**What the exercise asks**
Of the records that follow, copy only the lines from the line containing "- _Requirements: 3.2, 3.3_" to the line containing "- [ ] 7. Create", both included, exactly as written.
────────────────────────────────────────
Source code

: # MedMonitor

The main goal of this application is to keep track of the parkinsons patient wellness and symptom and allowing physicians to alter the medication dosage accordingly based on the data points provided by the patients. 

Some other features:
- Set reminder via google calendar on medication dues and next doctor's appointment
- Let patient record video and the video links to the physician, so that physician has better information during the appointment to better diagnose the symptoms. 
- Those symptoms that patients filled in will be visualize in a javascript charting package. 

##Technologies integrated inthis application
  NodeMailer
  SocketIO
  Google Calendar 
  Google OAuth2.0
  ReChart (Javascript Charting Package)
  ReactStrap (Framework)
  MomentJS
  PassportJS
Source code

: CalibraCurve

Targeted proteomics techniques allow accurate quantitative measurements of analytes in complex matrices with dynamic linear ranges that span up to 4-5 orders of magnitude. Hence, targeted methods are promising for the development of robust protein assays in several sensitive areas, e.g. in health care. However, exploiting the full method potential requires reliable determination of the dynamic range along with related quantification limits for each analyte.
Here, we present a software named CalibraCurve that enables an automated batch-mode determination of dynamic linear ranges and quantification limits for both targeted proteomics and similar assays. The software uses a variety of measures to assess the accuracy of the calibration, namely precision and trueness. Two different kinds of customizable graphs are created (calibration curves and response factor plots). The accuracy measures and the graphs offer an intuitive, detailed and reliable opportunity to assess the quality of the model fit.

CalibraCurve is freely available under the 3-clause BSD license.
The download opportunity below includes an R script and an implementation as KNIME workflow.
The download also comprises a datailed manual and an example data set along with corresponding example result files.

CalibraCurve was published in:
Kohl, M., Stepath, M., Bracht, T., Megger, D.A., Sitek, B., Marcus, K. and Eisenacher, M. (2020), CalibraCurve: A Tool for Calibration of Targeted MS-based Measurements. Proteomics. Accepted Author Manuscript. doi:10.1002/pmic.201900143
────────────────────────────────────────
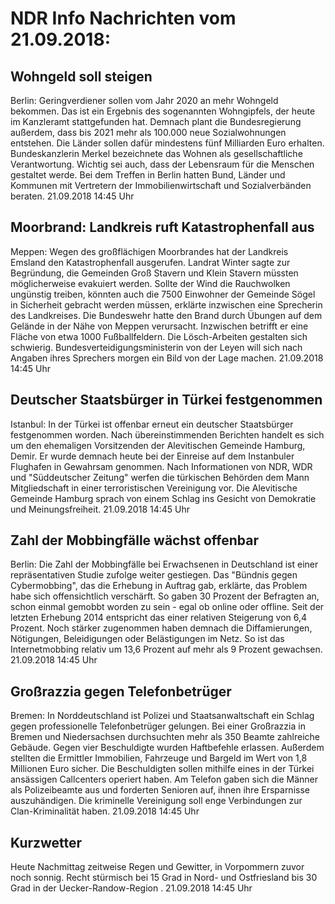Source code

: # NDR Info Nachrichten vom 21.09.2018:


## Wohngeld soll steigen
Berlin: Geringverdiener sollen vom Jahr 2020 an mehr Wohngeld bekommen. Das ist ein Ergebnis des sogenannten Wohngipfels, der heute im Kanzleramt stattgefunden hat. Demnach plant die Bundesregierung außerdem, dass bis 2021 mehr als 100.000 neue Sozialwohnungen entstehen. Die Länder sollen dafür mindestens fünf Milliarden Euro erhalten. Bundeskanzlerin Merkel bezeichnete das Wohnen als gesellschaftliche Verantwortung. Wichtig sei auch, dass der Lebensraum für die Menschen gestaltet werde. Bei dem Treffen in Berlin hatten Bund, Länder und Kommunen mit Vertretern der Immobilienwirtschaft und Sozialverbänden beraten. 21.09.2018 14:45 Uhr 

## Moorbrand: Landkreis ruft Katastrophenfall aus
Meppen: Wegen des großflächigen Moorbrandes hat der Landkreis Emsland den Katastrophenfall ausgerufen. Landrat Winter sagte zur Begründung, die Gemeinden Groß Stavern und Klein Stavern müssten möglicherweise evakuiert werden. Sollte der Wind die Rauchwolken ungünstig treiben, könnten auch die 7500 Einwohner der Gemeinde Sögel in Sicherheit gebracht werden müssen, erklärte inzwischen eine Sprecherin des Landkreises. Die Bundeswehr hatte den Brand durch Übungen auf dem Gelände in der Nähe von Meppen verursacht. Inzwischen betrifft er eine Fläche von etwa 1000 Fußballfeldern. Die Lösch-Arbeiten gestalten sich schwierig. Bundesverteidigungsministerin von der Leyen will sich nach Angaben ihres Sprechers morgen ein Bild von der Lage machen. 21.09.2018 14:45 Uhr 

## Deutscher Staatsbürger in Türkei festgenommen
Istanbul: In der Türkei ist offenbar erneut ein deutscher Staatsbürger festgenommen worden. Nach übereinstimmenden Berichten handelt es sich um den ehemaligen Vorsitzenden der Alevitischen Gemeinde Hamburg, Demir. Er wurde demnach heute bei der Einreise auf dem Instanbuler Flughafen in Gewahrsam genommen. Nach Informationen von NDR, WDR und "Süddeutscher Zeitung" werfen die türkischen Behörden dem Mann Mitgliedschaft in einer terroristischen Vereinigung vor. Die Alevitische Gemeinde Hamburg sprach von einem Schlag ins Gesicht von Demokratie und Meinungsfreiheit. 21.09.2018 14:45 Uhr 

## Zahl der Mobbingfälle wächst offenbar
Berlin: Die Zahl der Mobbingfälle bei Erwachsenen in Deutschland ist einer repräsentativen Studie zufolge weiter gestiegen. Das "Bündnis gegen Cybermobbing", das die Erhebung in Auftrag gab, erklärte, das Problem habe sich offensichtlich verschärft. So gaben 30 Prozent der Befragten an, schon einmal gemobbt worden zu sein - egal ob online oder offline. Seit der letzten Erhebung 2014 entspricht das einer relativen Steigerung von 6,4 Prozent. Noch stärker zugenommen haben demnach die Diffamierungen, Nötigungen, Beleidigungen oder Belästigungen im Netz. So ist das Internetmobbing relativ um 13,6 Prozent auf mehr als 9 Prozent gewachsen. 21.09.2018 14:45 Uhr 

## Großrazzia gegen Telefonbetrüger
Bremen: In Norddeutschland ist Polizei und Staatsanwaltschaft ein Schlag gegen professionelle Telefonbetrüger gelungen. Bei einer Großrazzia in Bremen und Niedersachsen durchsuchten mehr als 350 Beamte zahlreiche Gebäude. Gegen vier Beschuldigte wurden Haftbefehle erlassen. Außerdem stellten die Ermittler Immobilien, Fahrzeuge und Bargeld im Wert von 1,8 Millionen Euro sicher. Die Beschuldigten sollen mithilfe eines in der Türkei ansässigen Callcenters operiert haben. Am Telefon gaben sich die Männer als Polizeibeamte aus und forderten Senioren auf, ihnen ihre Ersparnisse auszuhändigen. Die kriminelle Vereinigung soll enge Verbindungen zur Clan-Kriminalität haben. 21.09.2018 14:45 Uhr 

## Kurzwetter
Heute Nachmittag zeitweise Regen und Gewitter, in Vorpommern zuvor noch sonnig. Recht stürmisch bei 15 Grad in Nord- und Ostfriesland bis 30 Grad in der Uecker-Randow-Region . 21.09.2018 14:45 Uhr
────────────────────────────────────────
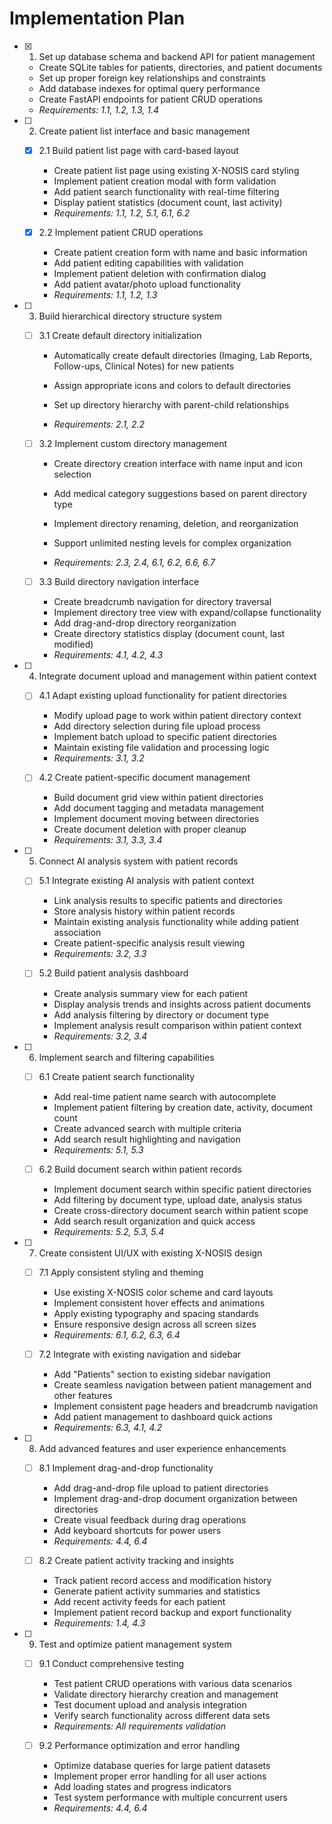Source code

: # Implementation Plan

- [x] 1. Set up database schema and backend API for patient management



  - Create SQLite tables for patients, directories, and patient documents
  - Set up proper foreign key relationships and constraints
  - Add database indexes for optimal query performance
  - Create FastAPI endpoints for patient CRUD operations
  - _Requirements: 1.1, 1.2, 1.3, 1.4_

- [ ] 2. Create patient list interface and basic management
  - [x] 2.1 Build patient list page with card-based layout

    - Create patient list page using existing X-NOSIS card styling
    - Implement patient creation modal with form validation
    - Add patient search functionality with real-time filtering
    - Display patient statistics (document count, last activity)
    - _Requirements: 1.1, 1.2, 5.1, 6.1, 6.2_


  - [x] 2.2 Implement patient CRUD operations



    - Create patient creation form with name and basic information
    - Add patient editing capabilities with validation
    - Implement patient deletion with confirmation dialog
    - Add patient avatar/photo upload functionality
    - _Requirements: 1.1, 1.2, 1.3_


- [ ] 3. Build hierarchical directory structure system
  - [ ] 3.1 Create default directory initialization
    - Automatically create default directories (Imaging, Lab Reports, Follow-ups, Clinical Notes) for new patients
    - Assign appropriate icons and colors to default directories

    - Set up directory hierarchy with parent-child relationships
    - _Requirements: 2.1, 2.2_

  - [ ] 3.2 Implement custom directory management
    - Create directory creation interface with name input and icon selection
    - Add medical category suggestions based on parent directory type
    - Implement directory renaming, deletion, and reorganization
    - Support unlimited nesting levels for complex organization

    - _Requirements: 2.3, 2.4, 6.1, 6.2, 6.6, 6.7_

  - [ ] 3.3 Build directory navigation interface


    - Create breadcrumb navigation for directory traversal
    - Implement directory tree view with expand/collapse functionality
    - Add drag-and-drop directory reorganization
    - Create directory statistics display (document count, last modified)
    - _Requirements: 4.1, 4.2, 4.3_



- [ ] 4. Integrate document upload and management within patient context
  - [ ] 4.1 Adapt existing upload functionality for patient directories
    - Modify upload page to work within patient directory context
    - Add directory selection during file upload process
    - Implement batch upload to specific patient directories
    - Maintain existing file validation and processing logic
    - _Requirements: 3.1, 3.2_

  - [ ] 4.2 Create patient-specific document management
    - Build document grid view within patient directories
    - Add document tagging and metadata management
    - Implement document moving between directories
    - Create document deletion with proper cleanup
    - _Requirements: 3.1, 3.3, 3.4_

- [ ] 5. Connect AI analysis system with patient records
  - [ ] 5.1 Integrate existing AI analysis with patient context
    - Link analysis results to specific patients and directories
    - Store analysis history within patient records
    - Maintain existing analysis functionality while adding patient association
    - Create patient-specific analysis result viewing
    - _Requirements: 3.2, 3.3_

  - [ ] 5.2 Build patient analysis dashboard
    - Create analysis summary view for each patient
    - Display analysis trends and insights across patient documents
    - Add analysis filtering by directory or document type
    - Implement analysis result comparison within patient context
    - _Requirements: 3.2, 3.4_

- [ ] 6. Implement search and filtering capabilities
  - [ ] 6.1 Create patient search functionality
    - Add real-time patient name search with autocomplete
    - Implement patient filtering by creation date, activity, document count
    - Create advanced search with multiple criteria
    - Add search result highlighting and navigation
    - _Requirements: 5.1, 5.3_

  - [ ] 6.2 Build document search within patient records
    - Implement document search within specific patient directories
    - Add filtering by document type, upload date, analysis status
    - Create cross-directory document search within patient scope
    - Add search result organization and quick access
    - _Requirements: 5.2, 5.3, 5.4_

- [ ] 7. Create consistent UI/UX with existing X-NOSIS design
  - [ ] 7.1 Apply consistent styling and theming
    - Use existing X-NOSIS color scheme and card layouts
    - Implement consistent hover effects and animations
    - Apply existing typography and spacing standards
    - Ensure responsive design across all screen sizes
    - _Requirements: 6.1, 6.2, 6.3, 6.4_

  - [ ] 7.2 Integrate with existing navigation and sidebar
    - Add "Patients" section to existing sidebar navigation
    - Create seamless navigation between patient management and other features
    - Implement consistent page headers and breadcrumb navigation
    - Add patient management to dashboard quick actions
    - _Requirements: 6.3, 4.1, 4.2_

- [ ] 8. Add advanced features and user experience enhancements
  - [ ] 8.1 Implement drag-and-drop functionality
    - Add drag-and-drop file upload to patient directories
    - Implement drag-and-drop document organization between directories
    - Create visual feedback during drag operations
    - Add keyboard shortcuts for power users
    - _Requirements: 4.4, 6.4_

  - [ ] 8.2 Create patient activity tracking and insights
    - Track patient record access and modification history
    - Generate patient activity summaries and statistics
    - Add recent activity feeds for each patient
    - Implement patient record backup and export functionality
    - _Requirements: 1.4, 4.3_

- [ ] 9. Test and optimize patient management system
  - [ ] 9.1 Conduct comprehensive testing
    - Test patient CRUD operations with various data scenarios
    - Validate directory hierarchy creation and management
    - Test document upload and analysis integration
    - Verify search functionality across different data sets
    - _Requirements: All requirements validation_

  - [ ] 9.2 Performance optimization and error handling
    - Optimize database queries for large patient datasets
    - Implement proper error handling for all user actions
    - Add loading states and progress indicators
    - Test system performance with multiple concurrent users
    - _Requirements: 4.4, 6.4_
────────────────────────────────────────
**Problem solution**
    - _Requirements: 3.2, 3.3_

  - [ ] 5.2 Build patient analysis dashboard
    - Create analysis summary view for each patient
    - Display analysis trends and insights across patient documents
    - Add analysis filtering by directory or document type
    - Implement analysis result comparison within patient context
    - _Requirements: 3.2, 3.4_

- [ ] 6. Implement search and filtering capabilities
  - [ ] 6.1 Create patient search functionality
    - Add real-time patient name search with autocomplete
    - Implement patient filtering by creation date, activity, document count
    - Create advanced search with multiple criteria
    - Add search result highlighting and navigation
    - _Requirements: 5.1, 5.3_

  - [ ] 6.2 Build document search within patient records
    - Implement document search within specific patient directories
    - Add filtering by document type, upload date, analysis status
    - Create cross-directory document search within patient scope
    - Add search result organization and quick access
    - _Requirements: 5.2, 5.3, 5.4_

- [ ] 7. Create consistent UI/UX with existing X-NOSIS design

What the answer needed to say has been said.